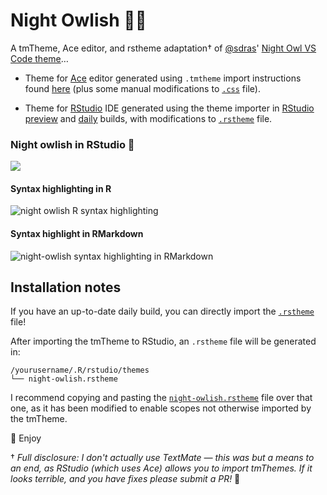 # Night Owlish 🌙🦉

A tmTheme, Ace editor, and rstheme adaptation† of [@sdras](https://github.com/sdras/)' [Night Owl VS Code theme](https://github.com/sdras/night-owl-vscode-theme)…

* Theme for [Ace](https://github.com/ajaxorg/ace) editor generated using `.tmtheme` import instructions found [here](https://github.com/ajaxorg/ace/wiki/Importing-.tmtheme-and-.tmlanguage-Files-into-Ace) (plus some manual modifications to [`.css`](https://github.com/batpigandme/night-owlish/blob/master/aceTheme/night_owl.css) file).  

* Theme for [RStudio](https://www.rstudio.com/) IDE generated using the theme importer in [RStudio preview](https://www.rstudio.com/products/rstudio/download/preview/) and [daily](https://dailies.rstudio.com/) builds, with modifications to [`.rstheme`](https://github.com/batpigandme/night-owlish/blob/master/rstheme/night-owlish.rstheme) file.

### Night owlish in RStudio 🌌

![](https://i.imgur.com/KCW7dRa.png)

#### Syntax highlighting in R

![night owlish R syntax highlighting](https://raw.githubusercontent.com/batpigandme/night-owlish/master/img/night-owlish-r-script.png)

#### Syntax highlight in RMarkdown

![night-owlish syntax highlighting in RMarkdown](https://raw.githubusercontent.com/batpigandme/night-owlish/master/img/night-owlish-rmd-screenshot.png)

## Installation notes

If you have an up-to-date daily build, you can directly import the [`.rstheme`](https://github.com/batpigandme/night-owlish/blob/master/rstheme/night-owlish.rstheme) file!

After importing the tmTheme to RStudio, an `.rstheme` file will be generated in:

```
/yourusername/.R/rstudio/themes
└── night-owlish.rstheme 
```
I recommend copying and pasting the [`night-owlish.rstheme`](https://github.com/batpigandme/night-owlish/blob/master/rstheme/night-owlish.rstheme) file over that one, as it has been modified to enable scopes not otherwise imported by the tmTheme.  

🌌 Enjoy

† _Full disclosure: I don't actually use TextMate — this was but a means to an end, as RStudio (which uses Ace) allows you to import tmThemes. If it looks terrible, and you have fixes please submit a PR!_ 🙏
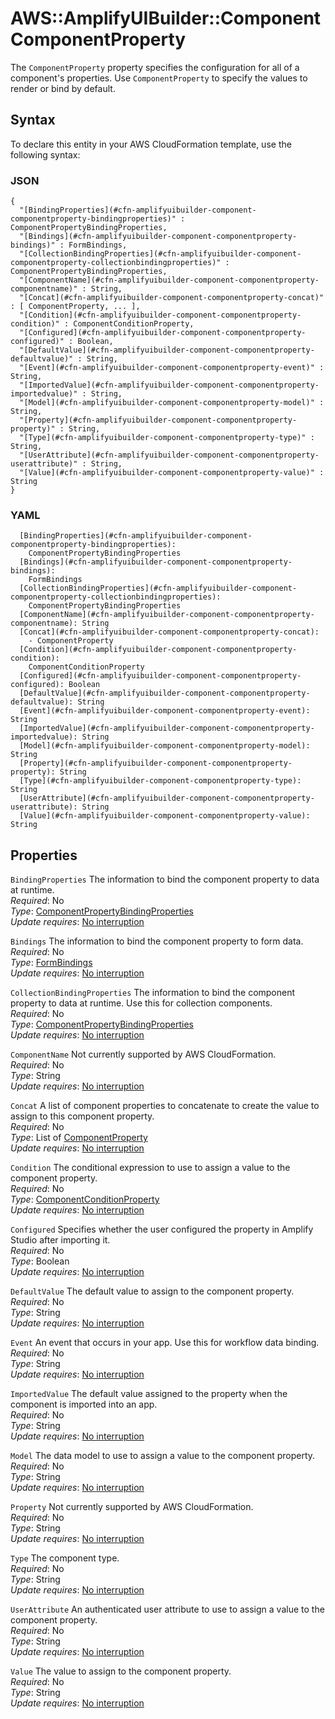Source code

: # AWS::AmplifyUIBuilder::Component ComponentProperty<a name="aws-properties-amplifyuibuilder-component-componentproperty"></a>

The `ComponentProperty` property specifies the configuration for all of a component's properties\. Use `ComponentProperty` to specify the values to render or bind by default\.

## Syntax<a name="aws-properties-amplifyuibuilder-component-componentproperty-syntax"></a>

To declare this entity in your AWS CloudFormation template, use the following syntax:

### JSON<a name="aws-properties-amplifyuibuilder-component-componentproperty-syntax.json"></a>

```
{
  "[BindingProperties](#cfn-amplifyuibuilder-component-componentproperty-bindingproperties)" : ComponentPropertyBindingProperties,
  "[Bindings](#cfn-amplifyuibuilder-component-componentproperty-bindings)" : FormBindings,
  "[CollectionBindingProperties](#cfn-amplifyuibuilder-component-componentproperty-collectionbindingproperties)" : ComponentPropertyBindingProperties,
  "[ComponentName](#cfn-amplifyuibuilder-component-componentproperty-componentname)" : String,
  "[Concat](#cfn-amplifyuibuilder-component-componentproperty-concat)" : [ ComponentProperty, ... ],
  "[Condition](#cfn-amplifyuibuilder-component-componentproperty-condition)" : ComponentConditionProperty,
  "[Configured](#cfn-amplifyuibuilder-component-componentproperty-configured)" : Boolean,
  "[DefaultValue](#cfn-amplifyuibuilder-component-componentproperty-defaultvalue)" : String,
  "[Event](#cfn-amplifyuibuilder-component-componentproperty-event)" : String,
  "[ImportedValue](#cfn-amplifyuibuilder-component-componentproperty-importedvalue)" : String,
  "[Model](#cfn-amplifyuibuilder-component-componentproperty-model)" : String,
  "[Property](#cfn-amplifyuibuilder-component-componentproperty-property)" : String,
  "[Type](#cfn-amplifyuibuilder-component-componentproperty-type)" : String,
  "[UserAttribute](#cfn-amplifyuibuilder-component-componentproperty-userattribute)" : String,
  "[Value](#cfn-amplifyuibuilder-component-componentproperty-value)" : String
}
```

### YAML<a name="aws-properties-amplifyuibuilder-component-componentproperty-syntax.yaml"></a>

```
  [BindingProperties](#cfn-amplifyuibuilder-component-componentproperty-bindingproperties): 
    ComponentPropertyBindingProperties
  [Bindings](#cfn-amplifyuibuilder-component-componentproperty-bindings): 
    FormBindings
  [CollectionBindingProperties](#cfn-amplifyuibuilder-component-componentproperty-collectionbindingproperties): 
    ComponentPropertyBindingProperties
  [ComponentName](#cfn-amplifyuibuilder-component-componentproperty-componentname): String
  [Concat](#cfn-amplifyuibuilder-component-componentproperty-concat): 
    - ComponentProperty
  [Condition](#cfn-amplifyuibuilder-component-componentproperty-condition): 
    ComponentConditionProperty
  [Configured](#cfn-amplifyuibuilder-component-componentproperty-configured): Boolean
  [DefaultValue](#cfn-amplifyuibuilder-component-componentproperty-defaultvalue): String
  [Event](#cfn-amplifyuibuilder-component-componentproperty-event): String
  [ImportedValue](#cfn-amplifyuibuilder-component-componentproperty-importedvalue): String
  [Model](#cfn-amplifyuibuilder-component-componentproperty-model): String
  [Property](#cfn-amplifyuibuilder-component-componentproperty-property): String
  [Type](#cfn-amplifyuibuilder-component-componentproperty-type): String
  [UserAttribute](#cfn-amplifyuibuilder-component-componentproperty-userattribute): String
  [Value](#cfn-amplifyuibuilder-component-componentproperty-value): String
```

## Properties<a name="aws-properties-amplifyuibuilder-component-componentproperty-properties"></a>

`BindingProperties`  <a name="cfn-amplifyuibuilder-component-componentproperty-bindingproperties"></a>
The information to bind the component property to data at runtime\.  
*Required*: No  
*Type*: [ComponentPropertyBindingProperties](aws-properties-amplifyuibuilder-component-componentpropertybindingproperties.md)  
*Update requires*: [No interruption](https://docs.aws.amazon.com/AWSCloudFormation/latest/UserGuide/using-cfn-updating-stacks-update-behaviors.html#update-no-interrupt)

`Bindings`  <a name="cfn-amplifyuibuilder-component-componentproperty-bindings"></a>
The information to bind the component property to form data\.  
*Required*: No  
*Type*: [FormBindings](aws-properties-amplifyuibuilder-component-formbindings.md)  
*Update requires*: [No interruption](https://docs.aws.amazon.com/AWSCloudFormation/latest/UserGuide/using-cfn-updating-stacks-update-behaviors.html#update-no-interrupt)

`CollectionBindingProperties`  <a name="cfn-amplifyuibuilder-component-componentproperty-collectionbindingproperties"></a>
The information to bind the component property to data at runtime\. Use this for collection components\.  
*Required*: No  
*Type*: [ComponentPropertyBindingProperties](aws-properties-amplifyuibuilder-component-componentpropertybindingproperties.md)  
*Update requires*: [No interruption](https://docs.aws.amazon.com/AWSCloudFormation/latest/UserGuide/using-cfn-updating-stacks-update-behaviors.html#update-no-interrupt)

`ComponentName`  <a name="cfn-amplifyuibuilder-component-componentproperty-componentname"></a>
Not currently supported by AWS CloudFormation\.  
*Required*: No  
*Type*: String  
*Update requires*: [No interruption](https://docs.aws.amazon.com/AWSCloudFormation/latest/UserGuide/using-cfn-updating-stacks-update-behaviors.html#update-no-interrupt)

`Concat`  <a name="cfn-amplifyuibuilder-component-componentproperty-concat"></a>
A list of component properties to concatenate to create the value to assign to this component property\.  
*Required*: No  
*Type*: List of [ComponentProperty](#aws-properties-amplifyuibuilder-component-componentproperty)  
*Update requires*: [No interruption](https://docs.aws.amazon.com/AWSCloudFormation/latest/UserGuide/using-cfn-updating-stacks-update-behaviors.html#update-no-interrupt)

`Condition`  <a name="cfn-amplifyuibuilder-component-componentproperty-condition"></a>
The conditional expression to use to assign a value to the component property\.  
*Required*: No  
*Type*: [ComponentConditionProperty](aws-properties-amplifyuibuilder-component-componentconditionproperty.md)  
*Update requires*: [No interruption](https://docs.aws.amazon.com/AWSCloudFormation/latest/UserGuide/using-cfn-updating-stacks-update-behaviors.html#update-no-interrupt)

`Configured`  <a name="cfn-amplifyuibuilder-component-componentproperty-configured"></a>
Specifies whether the user configured the property in Amplify Studio after importing it\.  
*Required*: No  
*Type*: Boolean  
*Update requires*: [No interruption](https://docs.aws.amazon.com/AWSCloudFormation/latest/UserGuide/using-cfn-updating-stacks-update-behaviors.html#update-no-interrupt)

`DefaultValue`  <a name="cfn-amplifyuibuilder-component-componentproperty-defaultvalue"></a>
The default value to assign to the component property\.  
*Required*: No  
*Type*: String  
*Update requires*: [No interruption](https://docs.aws.amazon.com/AWSCloudFormation/latest/UserGuide/using-cfn-updating-stacks-update-behaviors.html#update-no-interrupt)

`Event`  <a name="cfn-amplifyuibuilder-component-componentproperty-event"></a>
An event that occurs in your app\. Use this for workflow data binding\.  
*Required*: No  
*Type*: String  
*Update requires*: [No interruption](https://docs.aws.amazon.com/AWSCloudFormation/latest/UserGuide/using-cfn-updating-stacks-update-behaviors.html#update-no-interrupt)

`ImportedValue`  <a name="cfn-amplifyuibuilder-component-componentproperty-importedvalue"></a>
The default value assigned to the property when the component is imported into an app\.  
*Required*: No  
*Type*: String  
*Update requires*: [No interruption](https://docs.aws.amazon.com/AWSCloudFormation/latest/UserGuide/using-cfn-updating-stacks-update-behaviors.html#update-no-interrupt)

`Model`  <a name="cfn-amplifyuibuilder-component-componentproperty-model"></a>
The data model to use to assign a value to the component property\.  
*Required*: No  
*Type*: String  
*Update requires*: [No interruption](https://docs.aws.amazon.com/AWSCloudFormation/latest/UserGuide/using-cfn-updating-stacks-update-behaviors.html#update-no-interrupt)

`Property`  <a name="cfn-amplifyuibuilder-component-componentproperty-property"></a>
Not currently supported by AWS CloudFormation\.  
*Required*: No  
*Type*: String  
*Update requires*: [No interruption](https://docs.aws.amazon.com/AWSCloudFormation/latest/UserGuide/using-cfn-updating-stacks-update-behaviors.html#update-no-interrupt)

`Type`  <a name="cfn-amplifyuibuilder-component-componentproperty-type"></a>
The component type\.  
*Required*: No  
*Type*: String  
*Update requires*: [No interruption](https://docs.aws.amazon.com/AWSCloudFormation/latest/UserGuide/using-cfn-updating-stacks-update-behaviors.html#update-no-interrupt)

`UserAttribute`  <a name="cfn-amplifyuibuilder-component-componentproperty-userattribute"></a>
An authenticated user attribute to use to assign a value to the component property\.  
*Required*: No  
*Type*: String  
*Update requires*: [No interruption](https://docs.aws.amazon.com/AWSCloudFormation/latest/UserGuide/using-cfn-updating-stacks-update-behaviors.html#update-no-interrupt)

`Value`  <a name="cfn-amplifyuibuilder-component-componentproperty-value"></a>
The value to assign to the component property\.  
*Required*: No  
*Type*: String  
*Update requires*: [No interruption](https://docs.aws.amazon.com/AWSCloudFormation/latest/UserGuide/using-cfn-updating-stacks-update-behaviors.html#update-no-interrupt)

=======

Requirement>
Return only the lines from the start of the data through the line that contains "#### Syntax highlight in RMarkdown", please, copying them exactly and omitting all pictures.

Answer section>
 # Night Owlish 🌙🦉

A tmTheme, Ace editor, and rstheme adaptation† of [@sdras](https://github.com/sdras/)' [Night Owl VS Code theme](https://github.com/sdras/night-owl-vscode-theme)…

* Theme for [Ace](https://github.com/ajaxorg/ace) editor generated using `.tmtheme` import instructions found [here](https://github.com/ajaxorg/ace/wiki/Importing-.tmtheme-and-.tmlanguage-Files-into-Ace) (plus some manual modifications to [`.css`](https://github.com/batpigandme/night-owlish/blob/master/aceTheme/night_owl.css) file).  

* Theme for [RStudio](https://www.rstudio.com/) IDE generated using the theme importer in [RStudio preview](https://www.rstudio.com/products/rstudio/download/preview/) and [daily](https://dailies.rstudio.com/) builds, with modifications to [`.rstheme`](https://github.com/batpigandme/night-owlish/blob/master/rstheme/night-owlish.rstheme) file.

### Night owlish in RStudio 🌌

![](https://i.imgur.com/KCW7dRa.png)

#### Syntax highlighting in R

![night owlish R syntax highlighting](https://raw.githubusercontent.com/batpigandme/night-owlish/master/img/night-owlish-r-script.png)

#### Syntax highlight in RMarkdown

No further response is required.